Con il diffondersi ramificato e invasivo delle tecnologie informatiche diventiamo testimoni di un processo di connessione continua tra pubblico e privato, di deterritorializzazione e oltrepassamento dell’individualità che sembra tendere alla costituzione di un iper-soggetto atemporale e incorporeo.
Non bisogna pensare però ad una specie di gigante mostro informatico in procinto di divorare l’umanità e tantomeno ad un Grande Fratello che ci osserva di continuo. Infatti, la mutazione psicologica che il mondo sta subendo a contatto con le tecnologie digitali genera spesso reazioni di panico e irragionevoli tentazioni luddiste, ma quel che è peggio, favorisce la circolazione di una serie di nuovi luoghi comuni e clichè irritanti.

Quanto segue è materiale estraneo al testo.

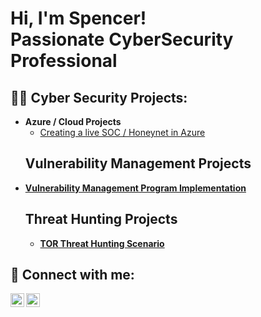 <h1>Hi, I'm Spencer! <br/> Passionate CyberSecurity Professional</h1>

<h2>👨‍💻 Cyber Security Projects:</h2>

- <b>Azure / Cloud Projects</b>
  - [Creating a live SOC / Honeynet in Azure](https://github.com/sforeman23/Azure--SOC)
  ## Vulnerability Management Projects
- **[Vulnerability Management Program Implementation](https://github.com/sforeman23/vulnerabiliy-management-project/tree/main)**
   ## Threat Hunting Projects
  - **[TOR Threat Hunting Scenario](https://github.com/sforeman23/threat-hunting-scenario-tor/blob/main/README.md)**

<h2> 🤳 Connect with me:</h2>



[<img align="left" alt="JoshMadakor | LinkedIn" width="22px" src="https://cdn.jsdelivr.net/npm/simple-icons@v3/icons/linkedin.svg" />][linkedin]
[<img align="left" alt="JoshMadakor | Instagram" width="22px" src="https://cdn.jsdelivr.net/npm/simple-icons@v3/icons/instagram.svg" />][instagram]


[instagram]: https://www.instagram.com/sforeman_23/
[linkedin]: https://www.linkedin.com/in/spencer-foreman-9741951a6





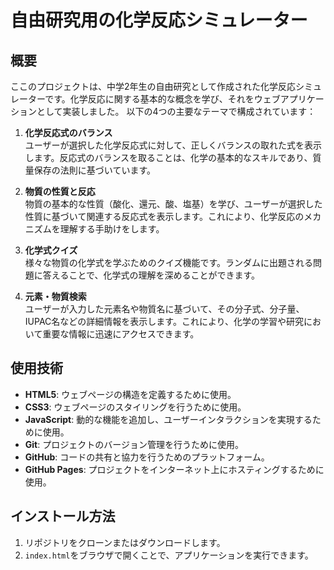 # 自由研究用の化学反応シミュレーター

## 概要

ここのプロジェクトは、中学2年生の自由研究として作成された化学反応シミュレーターです。化学反応に関する基本的な概念を学び、それをウェブアプリケーションとして実装しました。
以下の4つの主要なテーマで構成されています：


1. **化学反応式のバランス**  
   ユーザーが選択した化学反応式に対して、正しくバランスの取れた式を表示します。反応式のバランスを取ることは、化学の基本的なスキルであり、質量保存の法則に基づいています。

2. **物質の性質と反応**  
   物質の基本的な性質（酸化、還元、酸、塩基）を学び、ユーザーが選択した性質に基づいて関連する反応式を表示します。これにより、化学反応のメカニズムを理解する手助けをします。

3. **化学式クイズ**  
   様々な物質の化学式を学ぶためのクイズ機能です。ランダムに出題される問題に答えることで、化学式の理解を深めることができます。

4. **元素・物質検索**  
   ユーザーが入力した元素名や物質名に基づいて、その分子式、分子量、IUPAC名などの詳細情報を表示します。これにより、化学の学習や研究において重要な情報に迅速にアクセスできます。

## 使用技術

- **HTML5**: ウェブページの構造を定義するために使用。
- **CSS3**: ウェブページのスタイリングを行うために使用。
- **JavaScript**: 動的な機能を追加し、ユーザーインタラクションを実現するために使用。
- **Git**: プロジェクトのバージョン管理を行うために使用。
- **GitHub**: コードの共有と協力を行うためのプラットフォーム。
- **GitHub Pages**: プロジェクトをインターネット上にホスティングするために使用。

## インストール方法

1. リポジトリをクローンまたはダウンロードします。
2. `index.html`をブラウザで開くことで、アプリケーションを実行できます。
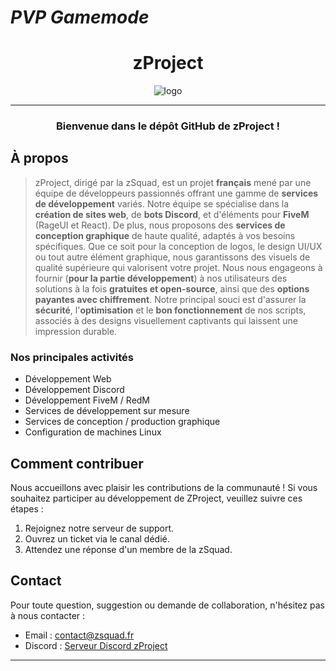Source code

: # ___PVP Gamemode___

<h1 align="center">zProject</h1>

<div align="center">
  <img src="https://i.imgur.com/0OJuJcS.png" alt="logo">
</div>

---

<h3 align="center">Bienvenue dans le dépôt GitHub de zProject !</h3>

## À propos

> zProject, dirigé par la zSquad, est un projet **français** mené par une équipe de développeurs passionnés offrant une gamme de **services de développement** variés. Notre équipe se spécialise dans la **création de sites web**, de **bots Discord**, et d'éléments pour **FiveM** (RageUI et React). De plus, nous proposons des **services de conception graphique** de haute qualité, adaptés à vos besoins spécifiques. Que ce soit pour la conception de logos, le design UI/UX ou tout autre élément graphique, nous garantissons des visuels de qualité supérieure qui valorisent votre projet. Nous nous engageons à fournir (**pour la partie développement**) à nos utilisateurs des solutions à la fois **gratuites et open-source**, ainsi que des **options payantes avec chiffrement**. Notre principal souci est d'assurer la **sécurité**, l'**optimisation** et le **bon fonctionnement** de nos scripts, associés à des designs visuellement captivants qui laissent une impression durable.

### Nos principales activités

- Développement Web
- Développement Discord
- Développement FiveM / RedM
- Services de développement sur mesure
- Services de conception / production graphique
- Configuration de machines Linux

## Comment contribuer

Nous accueillons avec plaisir les contributions de la communauté ! Si vous souhaitez participer au développement de ZProject, veuillez suivre ces étapes :

1. Rejoignez notre serveur de support.
2. Ouvrez un ticket via le canal dédié.
3. Attendez une réponse d'un membre de la zSquad.

## Contact

Pour toute question, suggestion ou demande de collaboration, n'hésitez pas à nous contacter :

- Email : contact@zsquad.fr
- Discord : [Serveur Discord zProject](https://discord.gg/zproject)

---
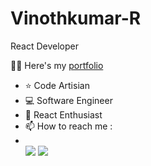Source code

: # Vinothkumar-R
React Developer

🧑‍💻 Here's my [portfolio](https://portfolio-react-lovat-gamma.vercel.app/)
- ⭐ Code Artisian
- 💻 Software Engineer<br>
- 🚀 React Enthusiast
- 📫 How to reach me :
- <br /> [<img target=_blank src="https://img.shields.io/badge/GitHub-100000?style=for-the-badge&logo=github&logoColor=white">](https://github.com/imvinoth1820/portfolio-react) [<img target=_blank src="https://img.shields.io/badge/LinkedIn-0077B5?style=for-the-badge&logo=linkedin&logoColor=white">](https://www.linkedin.com/in/vinothkumar-r-087083232/)

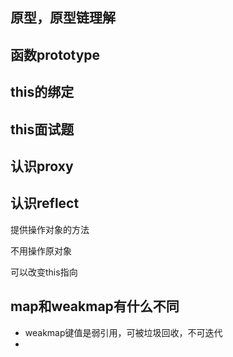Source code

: ## 原型，原型链理解



## 函数prototype



## this的绑定



## this面试题



## 认识proxy





## 认识reflect

提供操作对象的方法

不用操作原对象

可以改变this指向





## map和weakmap有什么不同

- weakmap键值是弱引用，可被垃圾回收，不可迭代
- 
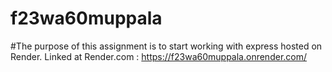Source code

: # f23wa60muppala
#The purpose of this assignment is to start working with express hosted on Render.
Linked at Render.com : https://f23wa60muppala.onrender.com/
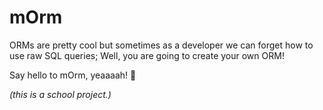 # mOrm


ORMs are pretty cool but sometimes as a developer we can forget how to use raw SQL queries;
Well, you are going to create your own ORM!

Say hello to mOrm, yeaaaah! 🤘

*(this is a school project.)*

Uno dei più diffusi e tenaci riguarda i frequentatori assidui della Rete che, secondo statistiche e sondaggi, condurrebbero vite solitarie e alienanti.

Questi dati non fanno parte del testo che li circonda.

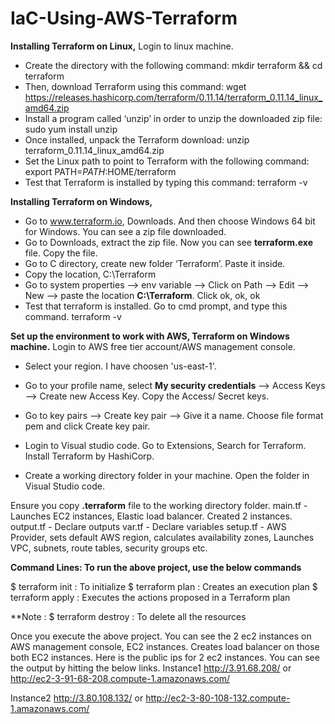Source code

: # IaC-Using-AWS-Terraform

**Installing Terraform on Linux,**
Login to linux machine. 
- Create the directory with the following command: mkdir terraform && cd terraform
- Then, download Terraform using this command: wget https://releases.hashicorp.com/terraform/0.11.14/terraform_0.11.14_linux_amd64.zip
- Install a program called ‘unzip’ in order to unzip the downloaded zip file:
  sudo yum install unzip
- Once installed, unpack the Terraform download: 
  unzip terraform_0.11.14_linux_amd64.zip
- Set the Linux path to point to Terraform with the following command: 
  export PATH=$PATH:$HOME/terraform
- Test that Terraform is installed by typing this command: terraform -v

**Installing Terraform on Windows,**
- Go to www.terraform.io, Downloads. And then choose Windows 64 bit for Windows. You can see a zip file downloaded.
- Go to Downloads, extract the zip file. Now you can see **terraform.exe** file. Copy the file.
- Go to C directory, create new folder ‘Terraform’. Paste it inside.
- Copy the location, C:\Terraform
- Go to system properties -->  env variable --> Click on Path --> Edit --> New --> paste the location **C:\Terraform**. Click ok, ok, ok
- Test that terraform is installed. Go to cmd prompt, and type this command.
  terraform -v

**Set up the environment to work with AWS, Terraform on Windows machine.**
Login to AWS free tier account/AWS management console.
- Select your region. I have choosen 'us-east-1'.
- Go to your profile name, select **My security credentials** --> Access Keys --> Create new Access Key. Copy the Access/ Secret keys.
- Go to key pairs --> Create key pair --> Give it a name. Choose file format pem and click Create key pair.

- Login to Visual studio code. Go to Extensions, Search for Terraform. Install Terraform by HashiCorp.
- Create a working directory folder in your machine. Open the folder in Visual Studio code.

Ensure you copy **.terraform** file to the working directory folder.
main.tf - Launches EC2 instances, Elastic load balancer. Created 2 instances. 
output.tf - Declare outputs
var.tf - Declare variables
setup.tf - AWS Provider, sets default AWS region, calculates availability zones, Launches VPC, subnets, route tables, security groups etc.

**Command Lines: To run the above project, use the below commands**

$ terraform init : To initialize
$ terraform plan : Creates an execution plan
$ terraform apply : Executes the actions proposed in a Terraform plan

**Note : $ terraform destroy : To delete all the resources

Once you execute the above project. You can see the 2 ec2 instances on AWS management console, EC2 instances.
Creates load balancer on those both EC2 instances.
Here is the public ips for 2 ec2 instances.
You can see the output by hitting the below links.
Instance1
http://3.91.68.208/
or
http://ec2-3-91-68-208.compute-1.amazonaws.com/

Instance2
http://3.80.108.132/
or
http://ec2-3-80-108-132.compute-1.amazonaws.com/
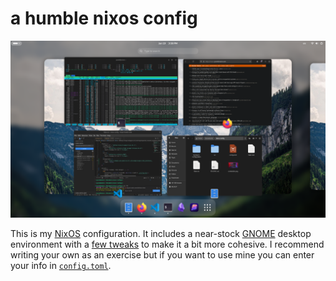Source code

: # a humble nixos config

![screenshot](./screenshot.png)

This is my [NixOS](https://nixos.org) configuration. It includes a near-stock [GNOME](https://gnome.org) desktop environment with a [few tweaks](./src/desktop.nix) to make it a bit more cohesive. I recommend writing your own as an exercise but if you want to use mine you can enter your info in [`config.toml`](./config.toml).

“An Anatomy”, progetto telematico dell’artista americana Auriea Harvey (http://ananatomy.walkerart.org), dichiara fin dall’introduzione di voler contrastare quest’affermazione dimostrando che quando si naviga non si è realmente soli e questo perché semplicemente collegandoci diventiamo parte di un’unità organica fatta di miliardi di connessioni. Certo, non si tratta di un contatto fisico, ma è indubitabilmente un esperienza di condivisione; se non dello spazio, sicuramente di idee, pensieri, energie. L’opera della Harvey è interamente volta alla dimostrazione di questo concetto, sia a livello iconico che semantico. Aprendo la finestra di “An Anatomy” ci si trova di fronte l’immagine di una vita pulsante, una specie di ovulo umano programmato per reagire agli stimoli che i visitatori mandano anche solo con la propria permanenza sul sito. Quello che caratterizza in modo sostanziale questo progetto rispetto alla maggioranza delle opere visibili in Rete è la modalità di fruizione predisposta dall’autrice. La forma di vita artificiale della Harvey non reagisce a nessun click, non può essere manipolata tramite interventi diretti, ma si nutre unicamente della nostra presenza, della nostro essere lì, in ultima analisi del tempo. Più a lungo si sosta, più persone si collegano, più mutamenti avvengono sullo schermo. Se si ha la fortuna di visitare il sito contemporaneamente ad altri utenti l’esperienza che ci viene offerta si arricchisce e acquista significato; possiamo sentire suoni, vedere piccoli spermatozooi virtuali attaccare l’ovulo, osservare gli IP degli altri utenti mentre scorrono sul monitor insieme al nostro. An Anatomy si nutre di noi, rendendo visibile attraverso immagini e suoni un’affascinante metafora organica del Web.
Auriea Harvey si occupa da anni di media digitali e ha fondato nel 1995 il sito ENTROPY8
(htpp://www.entropy8.com ) per sperimentare sulle immagini e sull’interattività della Rete. Da allora il progetto è cresciuto diventando una specie di collettivo in continua evoluzione, uno spazio dedicato all’indagine sulle modificazioni che le nuove tecnologie provocano sull’umano. Il lavoro della Harvey ha come tema centrale l’aspetto comunicativo e comunitario di Internet e le sue opere spesso creano un intreccio inestricabile tra la vita privata e l’esistenza pubblica dell’artista sulla Rete, non solo tramite webprojects, ma anche con la realizzazione di toccanti performance(ovviamente trasmesse su Internet).
Nel suo illuminante “La pelle della cultura” , il profeta canadese dei media Derrick De Kerchove, parla di Internet come di “…uno spazio ‘vivo’, di una presenza collettiva, vibrante, attiva ed umana”. Il progetto di Auriea Harvey è un tentativo di renderci coscienti di questo attraverso il potere immaginifico dell’arte. Sempre secondo De Kerchove, l’arte è “l’aspetto metaforico di quella stessa tecnologia che utilizza e critica”, è “la forza contraria che bilancia gli effetti dirompenti delle nuove tecnologie nella cultura”.
In tempi come questi, in cui le rivoluzioni scientifiche e tecnologiche avvengono troppo in fretta, senza lasciarci il tempo di metabolizzarle, l’esperienza artistica (dopo la completa abdicazione di questo ruolo da parte di una scienza che non si interroga più sugli obiettivi) sta assumendo un importante ruolo di forza riflessiva diventando una fabbrica di metafore che favoriscono la comprensione e l’adattamento a nuove situazioni psicosociali.